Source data
%%
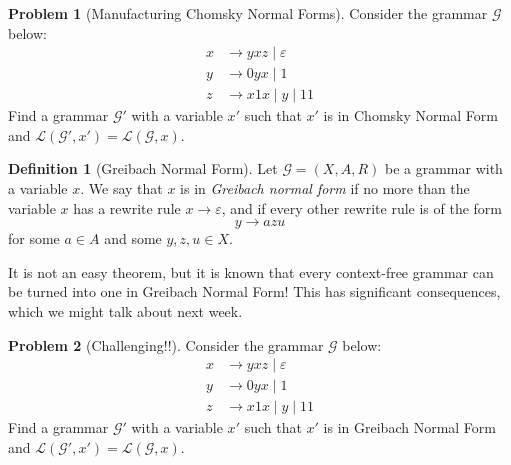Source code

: \documentclass[11pt]{article}
\theoremstyle{definition} %
\newtheorem{definition}     [theorem]   {{\color{NavyBlue}Definition}}
\newtheorem{problem}                    {{\color{BurntOrange}Problem}}
\theoremstyle{remark} %
\begin{document}
\begin{problem}[Manufacturing Chomsky Normal Forms]
    Consider the grammar \(\mathcal G\) below: 
    \[\begin{aligned}
        x &\to yxz \mid \varepsilon \\
        y &\to 0yx \mid 1  \\
        z &\to x1x \mid y \mid 11
    \end{aligned}\]
    Find a grammar \(\mathcal G'\) with a variable \(x'\) such that \(x'\) is in Chomsky Normal Form and \(\mathcal L(\mathcal G', x') = \mathcal L(\mathcal G, x)\).
\end{problem}

\pagebreak

\begin{definition}[Greibach Normal Form]
    Let \(\mathcal G = (X, A, R)\) be a grammar with a variable \(x\).
    We say that \(x\) is in \emph{Greibach normal form} if no more than the variable \(x\) has a rewrite rule \(x \to \varepsilon\), and if every other rewrite rule is of the form 
    \[
        y \to azu
    \]
    for some \(a \in A\) and some \(y,z,u \in X\).
\end{definition}

It is not an easy theorem, but it is known that every context-free grammar can be turned into one in Greibach Normal Form!
This has significant consequences, which we might talk about next week.

\begin{problem}[Challenging!!]
    Consider the grammar \(\mathcal G\) below: 
    \[\begin{aligned}
        x &\to yxz \mid \varepsilon \\
        y &\to 0yx \mid 1  \\
        z &\to x1x \mid y \mid 11
    \end{aligned}\]
    Find a grammar \(\mathcal G'\) with a variable \(x'\) such that \(x'\) is in Greibach Normal Form and \(\mathcal L(\mathcal G', x') = \mathcal L(\mathcal G, x)\).
\end{problem}
\end{document}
%%
PROBLEM DETAILS: Lines from the one that contains "Let \(\mathcal G" through the final line of the entries must be duplicated exactly, and no other lines.

EXPECTED ANSWER:
    Let \(\mathcal G = (X, A, R)\) be a grammar with a variable \(x\).
    We say that \(x\) is in \emph{Greibach normal form} if no more than the variable \(x\) has a rewrite rule \(x \to \varepsilon\), and if every other rewrite rule is of the form 
    \[
        y \to azu
    \]
    for some \(a \in A\) and some \(y,z,u \in X\).
\end{definition}

It is not an easy theorem, but it is known that every context-free grammar can be turned into one in Greibach Normal Form!
This has significant consequences, which we might talk about next week.

\begin{problem}[Challenging!!]
    Consider the grammar \(\mathcal G\) below: 
    \[\begin{aligned}
        x &\to yxz \mid \varepsilon \\
        y &\to 0yx \mid 1  \\
        z &\to x1x \mid y \mid 11
    \end{aligned}\]
    Find a grammar \(\mathcal G'\) with a variable \(x'\) such that \(x'\) is in Greibach Normal Form and \(\mathcal L(\mathcal G', x') = \mathcal L(\mathcal G, x)\).
\end{problem}
\end{document}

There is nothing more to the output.